Bruno Sutkus (, 14 May 1924 – 29 August 2003) was a Lithuanian-German sniper in the 68th Infantry Division of the German Army, on the Eastern Front of World War II, and was credited with 209 kills. Every kill was recorded in an individual "sniper's book" and had to be confirmed by at least one observer and authenticated by the battalion commander. Facsimile copies of various diary pages are reproduced in Sutkus' memoir. After the dissolution of the Soviet Union, Sutkus held lectures for Lithuanian soldiers and presented his wartime records to Lithuanian officers.

Biography
Sutkus was born in Tannenwalde, then a suburb of Königsberg, East Prussia. His father was Lithuanian, which meant that Sutkus was not automatically German, German nationality had to be applied for. Since no application was made he remained officially stateless until 1941 when he became a naturalized German. He joined the Hitler Youth in 1938, achieving the rank of a Scharführer. When he was 18 years old he became a member of the SA, where his shooting skills were acknowledged, and he was given a rifle to take home and practise marksmanship.

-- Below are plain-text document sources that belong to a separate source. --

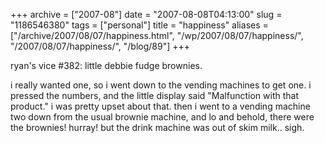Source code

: +++
archive = ["2007-08"]
date = "2007-08-08T04:13:00"
slug = "1186546380"
tags = ["personal"]
title = "happiness"
aliases = ["/archive/2007/08/07/happiness.html", "/wp/2007/08/07/happiness/", "/2007/08/07/happiness/", "/blog/89"]
+++

ryan's vice #382: little debbie fudge brownies.

i really wanted one, so i went down to the vending machines to get one.
i pressed the numbers, and the little display said "Malfunction with that
product." i was pretty upset about that. then i went to a vending machine
two down from the usual brownie machine, and lo and behold, there were the
brownies! hurray! but the drink machine was out of skim milk.. sigh.

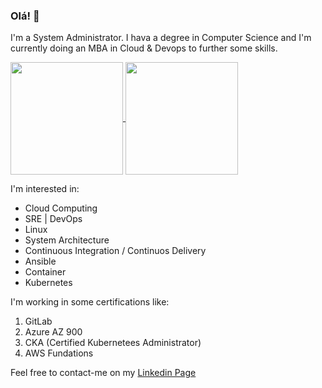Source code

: ### Olá! 👋

I'm a System Administrator. I hava a degree in Computer Science and I'm currently doing an MBA in Cloud & Devops to further some skills.
</p>
<a  href="https://github.com/belmironeto">
  <img height="180em" align="center" src="https://github-readme-stats.vercel.app/api?username=belmironeto&show_icons=true&theme=blue-green&include_all_commits=true&count_private=true"/>
  <img height="180em" align="center" src="https://github-readme-stats.vercel.app/api/top-langs/?username=belmironeto&layout=compact&langs_count=7&theme=blue-green" />
</a>

I'm interested in:

- Cloud Computing
- SRE | DevOps
- Linux
- System Architecture
- Continuous Integration / Continuos Delivery
- Ansible
- Container
- Kubernetes

I'm working in some certifications like:

1. GitLab
2. Azure AZ 900
3. CKA (Certified Kubernetees Administrator) 
4. AWS Fundations

Feel free to contact-me on my [Linkedin Page](https://www.linkedin.com/in/belmiro-neto/)
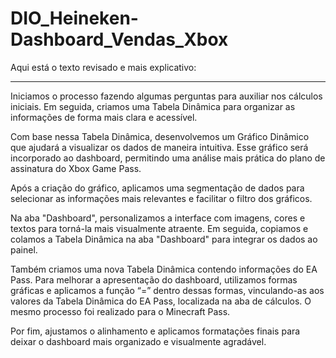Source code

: # DIO_Heineken-Dashboard_Vendas_Xbox
Aqui está o texto revisado e mais explicativo:  

---

Iniciamos o processo fazendo algumas perguntas para auxiliar nos cálculos iniciais. Em seguida, criamos uma Tabela Dinâmica para organizar as informações de forma mais clara e acessível.  

Com base nessa Tabela Dinâmica, desenvolvemos um Gráfico Dinâmico que ajudará a visualizar os dados de maneira intuitiva. Esse gráfico será incorporado ao dashboard, permitindo uma análise mais prática do plano de assinatura do Xbox Game Pass.  

Após a criação do gráfico, aplicamos uma segmentação de dados para selecionar as informações mais relevantes e facilitar o filtro dos gráficos.  

Na aba "Dashboard", personalizamos a interface com imagens, cores e textos para torná-la mais visualmente atraente. Em seguida, copiamos e colamos a Tabela Dinâmica na aba "Dashboard" para integrar os dados ao painel.  

Também criamos uma nova Tabela Dinâmica contendo informações do EA Pass. Para melhorar a apresentação do dashboard, utilizamos formas gráficas e aplicamos a função “=” dentro dessas formas, vinculando-as aos valores da Tabela Dinâmica do EA Pass, localizada na aba de cálculos. O mesmo processo foi realizado para o Minecraft Pass.  

Por fim, ajustamos o alinhamento e aplicamos formatações finais para deixar o dashboard mais organizado e visualmente agradável.  

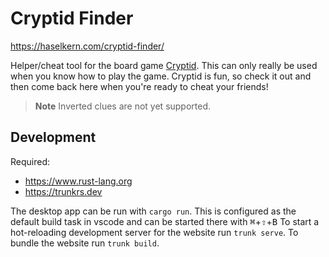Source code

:# Cryptid Finder

<https://haselkern.com/cryptid-finder/>

Helper/cheat tool for the board game [Cryptid](https://boardgamegeek.com/boardgame/246784/cryptid). This can only really be used when you know how to play the game. Cryptid is fun, so check it out and then come back here when you're ready to cheat your friends!

> **Note** Inverted clues are not yet supported.

## Development

Required:
 * https://www.rust-lang.org
 * https://trunkrs.dev

The desktop app can be run with `cargo run`. This is configured as the default build task in vscode and can be started there with <kdb><kbd>⌘</kbd>+<kbd>⇧</kbd>+<kbd>B</kbd></kbd> To start a hot-reloading development server for the website run `trunk serve`. To bundle the website run `trunk build`.
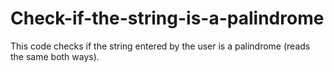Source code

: # Check-if-the-string-is-a-palindrome
This code checks if the string entered by the user is a palindrome (reads the same both ways).
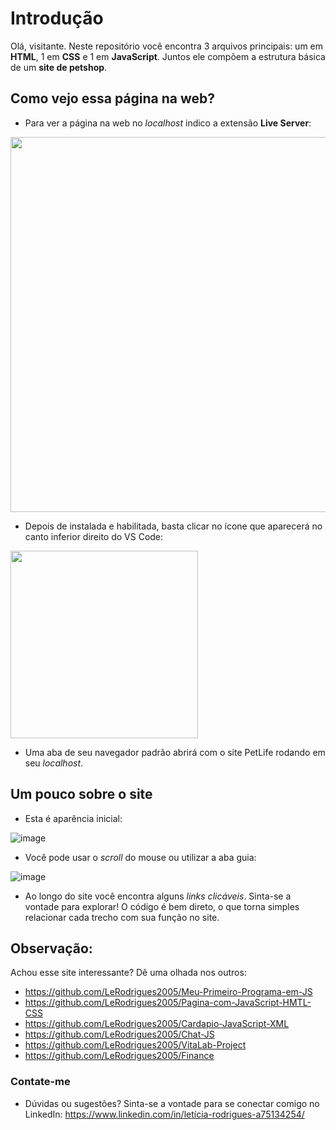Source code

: # Introdução

Olá, visitante. Neste repositório você encontra 3 arquivos principais: um em **HTML**, 1 em **CSS** e 1 em **JavaScript**. Juntos ele compõem a estrutura básica de um **site de petshop**. 

## Como vejo essa página na web?

- Para ver a página na web no _localhost_ indico a extensão **Live Server**:

<img src="https://github.com/LeRodrigues2005/PetLife/assets/97632543/450edf70-ad09-49b0-9968-44db40a4a656" width="600">

- Depois de instalada e habilitada, basta clicar no ícone que aparecerá no canto inferior direito do VS Code:

<img src="https://github.com/LeRodrigues2005/PetLife/assets/97632543/2d3a8c80-8a7b-42ea-bbb5-f540f6e51357" width="300">

- Uma aba de seu navegador padrão abrirá com o site PetLife rodando em seu _localhost_.

## Um pouco sobre o site

- Esta é aparência inicial:

![image](https://github.com/LeRodrigues2005/PetLife/assets/97632543/f45a5694-dac0-41a7-a122-bd24f4d131f8)

- Você pode usar o _scroll_ do mouse ou utilizar a aba guia:

![image](https://github.com/LeRodrigues2005/PetLife/assets/97632543/972e9867-f8db-4a88-8a43-fdaf84194f3a)

- Ao longo do site você encontra alguns _links clicáveis_. Sinta-se a vontade para explorar! O código é bem direto, o que torna simples relacionar cada trecho com sua função no site.

## Observação:

Achou esse site interessante? Dê uma olhada nos outros:

- https://github.com/LeRodrigues2005/Meu-Primeiro-Programa-em-JS
- https://github.com/LeRodrigues2005/Pagina-com-JavaScript-HMTL-CSS
- https://github.com/LeRodrigues2005/Cardapio-JavaScript-XML
- https://github.com/LeRodrigues2005/Chat-JS
- https://github.com/LeRodrigues2005/VitaLab-Project
- https://github.com/LeRodrigues2005/Finance

### Contate-me

- Dúvidas ou sugestões? Sinta-se a vontade para se conectar comigo no LinkedIn: https://www.linkedin.com/in/letícia-rodrigues-a75134254/
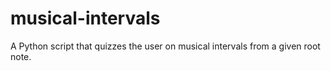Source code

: # musical-intervals
A Python script that quizzes the user on musical intervals from a given root note.
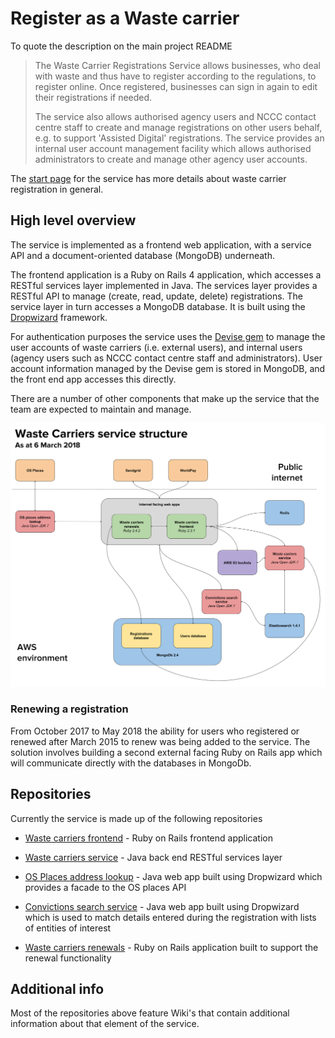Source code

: # Register as a Waste carrier

To quote the description on the main project README

> The Waste Carrier Registrations Service allows businesses, who deal with waste and thus have to register according to the regulations, to register online. Once registered, businesses can sign in again to edit their registrations if needed.
>
> The service also allows authorised agency users and NCCC contact centre staff to create and manage registrations on other users behalf, e.g. to support 'Assisted Digital' registrations. The service provides an internal user account management facility which allows authorised administrators to create and manage other agency user accounts.

The [start page](https://www.gov.uk/waste-carrier-or-broker-registration) for the service has more details about waste carrier registration in general.

## High level overview

The service is implemented as a frontend web application, with a service API and a document-oriented database (MongoDB) underneath.

The frontend application is a Ruby on Rails 4 application, which accesses a RESTful services layer implemented in Java. The services layer provides a RESTful API to manage (create, read, update, delete) registrations. The service layer in turn accesses a MongoDB database. It is built using the [Dropwizard](http://www.dropwizard.io/) framework.

For authentication purposes the service uses the [Devise gem](https://github.com/plataformatec/devise) to manage the user accounts of waste carriers (i.e. external users), and internal users (agency users such as NCCC contact centre staff and administrators). User account information managed by the Devise gem is stored in MongoDB, and the front end app accesses this directly.

There are a number of other components that make up the service that the team are expected to maintain and manage.

<img src="service-structure-2018-03-06.svg" alt="Waste permits service components" style="width: 600px;"/>

### Renewing a registration

From October 2017 to May 2018 the ability for users who registered or renewed after March 2015 to renew was being added to the service. The solution involves building a second external facing Ruby on Rails app which will communicate directly with the databases in MongoDb.

## Repositories

Currently the service is made up of the following repositories

- [Waste carriers frontend](https://github.com/DEFRA/waste-carriers-frontend) - Ruby on Rails frontend application

- [Waste carriers service](https://github.com/DEFRA/waste-carriers-service) - Java back end RESTful services layer

- [OS Places address lookup](https://github.com/DEFRA/os-places-address-lookup) - Java web app built using Dropwizard which provides a facade to the OS places API

- [Convictions search service](https://gitlab-dev.aws-int.defra.cloud/waste-carriers/convictions-search-service.git) - Java web app built using Dropwizard which is used to match details entered during the registration with lists of entities of interest

- [Waste carriers renewals](https://github.com/DEFRA/waste-carriers-renewals) - Ruby on Rails application built to support the renewal functionality

## Additional info

Most of the repositories above feature Wiki's that contain additional information about that element of the service.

Sutkus trained as a sniper from August 1943 through the end of December 1943 at the Sniper School in Vilnius, before being assigned to the 196th Grenadier Regiment of the 68th Infantry Division. In January 1945 while recovering from a wound he was promoted and informed that he had been appointed as an instructor at a sniper school.

In his autobiography, Sutkus describes that after the war he came into contact with the anti-Soviet Lithuanian resistance, how he was captured and tortured by the KGB. He was in possession of forged documents declaring him to be stateless and of having worked throughout the war as a farm labourer, but knew the Russians suspected him of having served in the Wehrmacht as a sniper. So Sutkus decided to stay together with several Lithuanians he knew who were deported to Siberia for forced labor, partly to escape Soviet attentions, and expecting to be deported anyway.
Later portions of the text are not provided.